Gaining Strength with Higher Bodyfat?

Hi, coach
English is my second language, so i´m sorry for my mistakes.
I had injury year ago, i gained a ton of fat during the time when i couldn´t train (27% bodyfat). In last months I´ve tried to lost as much as it was possible (I did Athlete Lean Athlete Strong - great program by the way) and currently I am on 19% bf. I know you are not big fan of bulking above 12-15%, but I cannot drop any fat for 2 months and I thought I could gain some strength. Can you recommend me some of your programs for 3-4 months? Plus, I thought I could do some Energy system work from your article Running man twice a week to avoid gaining fat. Is it good idea?
I really appreciate your work,

MedSt

Try the power look program, good for strength and also has alot of volume for size

Instead of ending your cut short because you stalled, you might wanna drop the calories a little more, add in more cardio/fat burners, increase workout intensity/density, or any other strategy for continued fat loss to get the ball rolling again. If physique is your goal, you’d probably be better served getting your bf lower before trying to add weight

Muscle burns fat , clean up diet a Little, add some cardio .
I just had a girl ask how much weight i lost weight same just put on 15 pounds muscle, in outline muscles, traps, shoulder thighs, calves

What is the most important to you? Being strong or being lean.

Of course we want both, and ideally we will all get more muscular, stronger and leaner.

But knowing what is MOST important to you is still key because it helps make the best choices with your training and diet.

So if you could only have ONE:

  1. Carry plenty of fat but be strong

  2. Be lean and defined but not that strong

Which one could you best live with, which one is more appealing to you.

If being strong is a lot more important than being lean, by all means stop the fat loss effort and try to get stronger.

But if you really want to be lean, abandoning when it’s starting to get though will NEVER get you lean.

You went up to 27% body fat because you were inactive.

Then you started training again and dropped down to 19%… Trust me dropping from 27 to 19% is EASY if you went from NO training to training… so chances are that to get to 19% you did not have to make many sacrifices and it was fairly easy at first.

Now you reach a point where you have to work for it and maybe sacrifice foods you like.

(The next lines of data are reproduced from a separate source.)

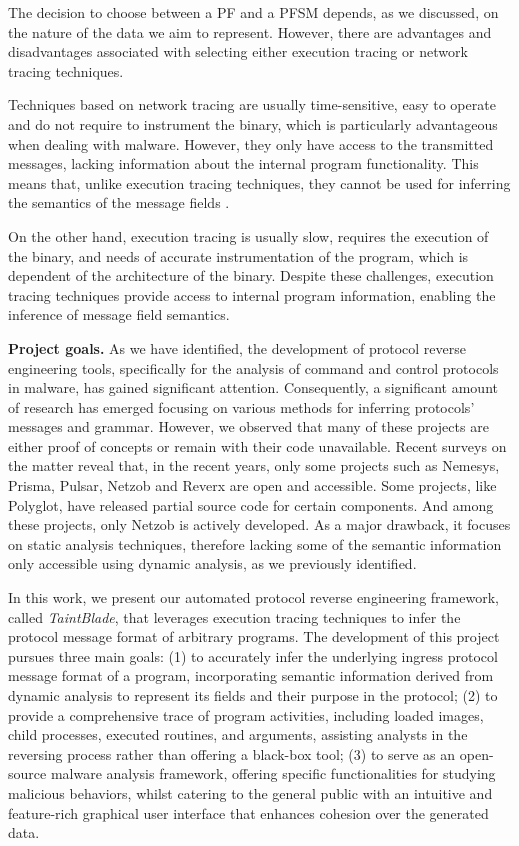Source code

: \documentclass[conference]{IEEEtran}
\begin{document}
The decision to choose between a PF and a PFSM depends, as we discussed, on the
nature of the data we aim to represent. However, there are advantages and
disadvantages associated with selecting either execution tracing or network
tracing techniques.

Techniques based on network tracing are usually time-sensitive, easy to operate
and do not require to instrument the binary, which is particularly advantageous
when dealing with malware. However, they only have access to the transmitted
messages, lacking information about the internal program functionality. This means that,
unlike execution tracing techniques, they cannot be used for inferring the
semantics of the message fields \cite{apre_survey}.

On the other hand, execution tracing is usually slow, requires the execution of
the binary, and needs of accurate instrumentation of the program, which is
dependent of the architecture of the binary. Despite these challenges,
execution tracing techniques provide access to internal program information,
enabling the inference of message field semantics.

\textbf{Project goals.}
As we have identified, the development of
protocol reverse engineering tools, specifically for the analysis of command and control protocols in malware, has gained significant attention.
Consequently, a significant amount of research has emerged focusing on various methods for inferring protocols' messages and grammar.
However, we observed that many of these projects are either proof of concepts
or remain with their code unavailable. Recent
surveys on the matter\cite{apre_survey}\cite{apre_survey2} reveal that, in the recent years, only some projects such as Nemesys\cite{github_pre_nemesys}, Prisma\cite{github_pre_prisam}, Pulsar\cite{github_pre_pulsar},
Netzob\cite{github_pre_netzob} and Reverx\cite{github_pre_reverx} are open and accessible.
Some projects, like Polyglot\cite{polyglot_caballero}, have released partial source code for certain components.
And among these projects, only Netzob is actively developed. As a major drawback, it focuses on static analysis techniques, therefore lacking some of the semantic information
only accessible using dynamic analysis, as we previously identified.

In this work, we present our automated protocol reverse engineering framework,
called \textit{TaintBlade}, that leverages execution tracing techniques to
infer the protocol message format of arbitrary programs. The development of
this project pursues three main goals: (1) to accurately infer the underlying
ingress protocol message format of a program, incorporating semantic
information derived from dynamic analysis to represent its fields and their purpose
in the protocol; (2) to provide a comprehensive trace of program activities, including
loaded images, child processes, executed routines, and arguments, assisting
analysts in the reversing process rather than offering a black-box tool; (3) to
serve as an open-source malware analysis framework, offering specific
functionalities for studying malicious behaviors, whilst catering to the
general public with an intuitive and feature-rich graphical user interface that
enhances cohesion over the generated data.
\end{document}

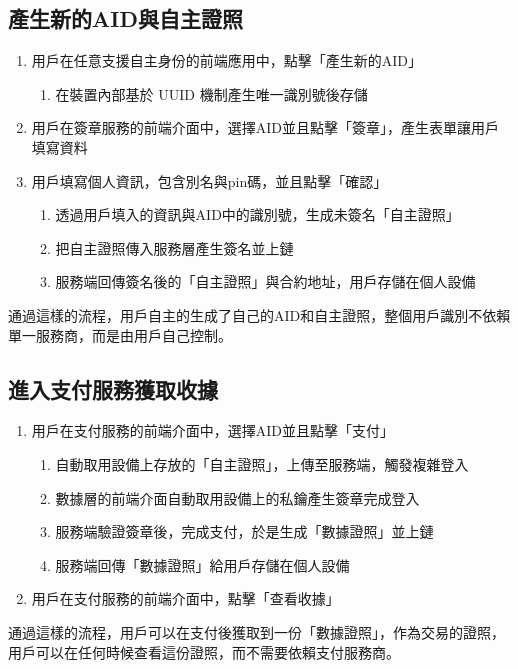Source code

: \subsection{產生新的AID與自主證照}
\begin{enumerate}
  \item 用戶在任意支援自主身份的前端應用中，點擊「產生新的AID」
        \begin{enumerate}
          \item 在裝置內部基於 UUID 機制產生唯一識別號後存儲
        \end{enumerate}
  \item 用戶在簽章服務的前端介面中，選擇AID並且點擊「簽章」，產生表單讓用戶填寫資料
  \item 用戶填寫個人資訊，包含別名與pin碼，並且點擊「確認」
        \begin{enumerate}
          \item 透過用戶填入的資訊與AID中的識別號，生成未簽名「自主證照」
          \item 把自主證照傳入服務層產生簽名並上鏈
          \item 服務端回傳簽名後的「自主證照」與合約地址，用戶存儲在個人設備
        \end{enumerate}
\end{enumerate}
通過這樣的流程，用戶自主的生成了自己的AID和自主證照，整個用戶識別不依賴單一服務商，而是由用戶自己控制。
\subsection{進入支付服務獲取收據}
\begin{enumerate}
  \item 用戶在支付服務的前端介面中，選擇AID並且點擊「支付」
        \begin{enumerate}
          \item 自動取用設備上存放的「自主證照」，上傳至服務端，觸發複雜登入
          \item 數據層的前端介面自動取用設備上的私鑰產生簽章完成登入
          \item 服務端驗證簽章後，完成支付，於是生成「數據證照」並上鏈
          \item 服務端回傳「數據證照」給用戶存儲在個人設備
        \end{enumerate}
  \item 用戶在支付服務的前端介面中，點擊「查看收據」
\end{enumerate}
通過這樣的流程，用戶可以在支付後獲取到一份「數據證照」，作為交易的證照，用戶可以在任何時候查看這份證照，而不需要依賴支付服務商。
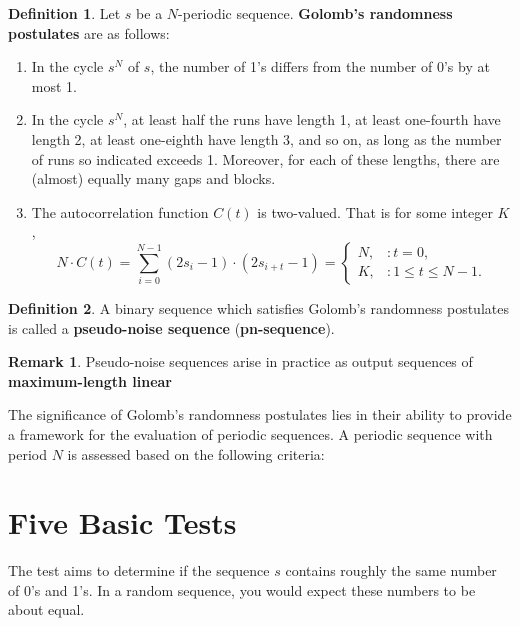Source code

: \documentclass[12pt,openany]{book}
\theoremstyle{definition}
\newtheorem{definition}{Definition}[chapter]
\newtheorem{remark}{Remark}[chapter]
\begin{document}
\begin{tcolorbox}[colback=white,colframe=defcolor,arc=5pt,title={\color{white}\bf Golomb's randomness postulates}]
	\begin{definition}
		Let \( s \) be a $N$-periodic sequence. \textbf{Golomb's randomness postulates} are as follows:
		\begin{enumerate}[\textbf{R}1]
			\item In the cycle \( s^N \) of \( s \), the number of 1’s differs from the number of 0’s by at most 1.
			\item In the cycle \( s^N \), at least half the runs have length 1, at least one-fourth have length 2, at least one-eighth have length 3, and so on, as long as the number of runs so indicated exceeds 1. Moreover, for each of these lengths, there are (almost) equally many gaps and blocks.
			\item The autocorrelation function \( C(t) \) is two-valued. That is for some integer \( K \),
			\[
			N \cdot C(t) = \sum_{i=0}^{N-1}(2s_i - 1) \cdot (2s_{i+t} - 1)=
			\begin{cases} 
				N, & : t = 0, \\
				K, & : 1 \leq t \leq N - 1.
			\end{cases}
			\]
		\end{enumerate}
	\end{definition}
\end{tcolorbox}

\begin{tcolorbox}[colback=white,colframe=defcolor,arc=5pt,title={\color{white}\bf \textbf{Pseudo-Noise Sequence} (\textbf{pn-sequence})}]
	\begin{definition}
		A binary sequence which satisfies Golomb's randomness postulates is called a \textbf{pseudo-noise sequence} (\textbf{pn-sequence}).
	\end{definition}
\end{tcolorbox}
\begin{remark}
	Pseudo-noise sequences arise in practice as output sequences of \textbf{maximum-length linear }
\end{remark}

The significance of Golomb’s randomness postulates lies in their ability to provide a framework for the evaluation of periodic sequences. A periodic sequence with period \( N \) is assessed based on the following criteria:


\newpage
\section{Five Basic Tests}
The test aims to determine if the sequence 
$s$ contains roughly the same number of 0's and 1's. In a random sequence, you would expect these numbers to be about equal.
\end{document}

But that what getting lean is about.

I’d like to tell you that everybody can get lean without pain, sacrifices, discipline and effort. But it would be a lie. YES there are some who easily get lean without much effort. But most of us aren’t like that.

To go from 27 to 19% only required to start training again and maybe eat a little better… not difficult.

To go from 19 to 12 you will have to work a lot harder. Do cardio, maybe conditioning work like famer’s walks and sprints, cut out junks from your diet, reducing your carbs and fats, etc. It will be harder work… on some days you will have a hard time not eating the crap food you crave… but that’s how it is for most people.

To get from 12 down to 9-10%, even if it’s only 3% will be much harder than it was to drop down to 12%.

And if you chose to go down even lower, down to 6-7% then on some days you will actually feel like you are losing your mind :slight_smile:

Sadly there is no easy way to get lean, if you are are not someone who is naturally lean. Getting lean is SIMPLE: eat a caloric deficit, reduce carbs and keep them only around your workouts, make your diet mostly veggies and fish/chicken, do cardio, lift hard… SIMPLE… but it’s hard and its why you don’t see that many people getting lean.

So I ask my question again: what is most important to you? Because if getting lean is REALLY important to you, it WILL require sacrifices and effort, it WILL get frustrating at times and it IS a long term process… if you stop dieting as soon as you stall for some time you will never reach your goal.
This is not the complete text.